Salsha memejamkan kedua matanya, bahkan ia menganggukkan kepalanya ketika (Namakamu) berbicara. (Namakamu) dengan lembut melepaskan pelukannya, lalu mengusap airmata sahabatnya ini.
"Tidur, ya," pinta (Namakamu) dengan lembut. Salsha pun menurutinya, ia membaringkan tubuhnya di tempat tidur yang sejak tadi ia duduki. (Namakamu) menyelimuti sahabatnya ini, dan membuat senyaman mungkin.
(Namakamu) melihat Salsha sudah memejamkan kedua matanya, membuat (Namakamu) mengatur suhu pendingin ruangan ini agar membuat Salsha tidak kepanasan. Setelah itu, ia menunggu sahabatnya ini tidur pulas.
DRT
DRT
DRT
(Namakamu) mendengar getaran ponsel Salsha membuatnya segera turun dari tempat tidur itu, lalu mengambil ponsel itu dari tempat tidur.

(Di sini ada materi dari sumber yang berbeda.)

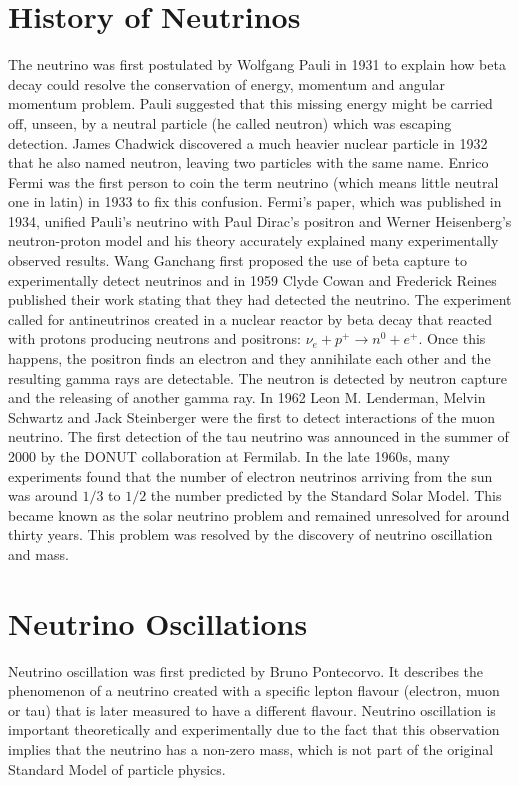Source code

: \section{History of Neutrinos}
The neutrino was first postulated by Wolfgang Pauli in 1931 to explain how beta decay could resolve the conservation of energy, momentum and angular momentum problem. Pauli suggested that this missing energy might be carried off, unseen, by a neutral particle (he called neutron) which was escaping detection. James Chadwick discovered a much heavier nuclear particle in 1932 that he also named neutron, leaving two particles with the same name. Enrico Fermi was the first person to coin the term neutrino (which means little neutral one in latin) in 1933 to fix this confusion. Fermi's paper, which was published in 1934, unified Pauli's neutrino with Paul Dirac's positron and Werner Heisenberg's neutron-proton model and his theory accurately explained many experimentally observed results. Wang Ganchang first proposed the use of beta capture to experimentally detect neutrinos and in 1959 Clyde Cowan and Frederick Reines published their work stating that they had detected the neutrino. The experiment called for antineutrinos created in a nuclear reactor by beta decay that reacted with protons producing neutrons and positrons: $\nu_{e} +p^{+}\rightarrow n^{0} + e^{+}$. Once this happens, the positron finds an electron and they annihilate each other and the resulting gamma rays are detectable. The neutron is detected by neutron capture and the releasing of another gamma ray. In 1962 Leon M. Lenderman, Melvin Schwartz and Jack Steinberger were the first to detect interactions of the muon neutrino. The first detection of the tau neutrino was announced in the summer of 2000 by the DONUT collaboration at Fermilab. In the late 1960s, many experiments found that the number of electron neutrinos arriving from the sun was around $1/3$ to $1/2$ the number predicted by the Standard Solar Model. This became known as the solar neutrino problem and remained unresolved for around thirty years. This problem was resolved by the discovery of neutrino oscillation and mass.\cite{neutrino}


\section{Neutrino Oscillations}
Neutrino oscillation was first predicted by Bruno Pontecorvo. It describes the phenomenon of a neutrino created with a specific lepton flavour (electron, muon or tau) that is later measured to have a different flavour. Neutrino oscillation is important theoretically and experimentally due to the fact that this observation implies that the neutrino has a non-zero mass, which is not part of the original Standard Model of particle physics. \cite{neutrinooscillation}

(Namakamu) segera mengangkatnya sembari berjalan keluar dari kamar.
"Salsha. Ini saya."
(Namakamu) menutup pintu kamar itu, lalu kembali meletakkan ponsel tersebut di telinganya. "Maaf, ini bukan Salsha. Saya sahabatnya. Salsha lagi istirahat, kalau penting nanti saja ditelepon," balas (Namakamu) dengan pelan.
(Namakamu) mengernyitkan dahinya saat hanya sebuah keheningan di ujung sana.
"Halo," sapa (Namakamu) kembali.
"Di mana, Salsha?" tanya suara itu di ujung sana dengan pelan.
(Namakamu) memutar kedua bola matanya dengan malas, "dia istirahat. Jadi, kalau ada info, nanti saja." (Namakamu) melirik jam di pergelangan tangannya.
Diam. Kembali diam di ujung sana. (Namakamu) menghela napasnya dengan pelan, "kalau begitu saya matikan dulu. Eh.. tapi tunggu, ini dari siapa, ya? Soalnya, Salsha nggak ada nyimpan nomor kamu di sini. Mana tahu saya bisa sampaikan ke Salsha," tanya (Namakamu).
"Bilang saja dari orang rumah," balas suara berat di ujung sana.
(Namakamu) menganggukkan kepalanya, lalu dengan segera mematikannya. Tetapi sedikit mengernyitkan kembali dahinya, "suaranya kok familiar, ya di telinga gue."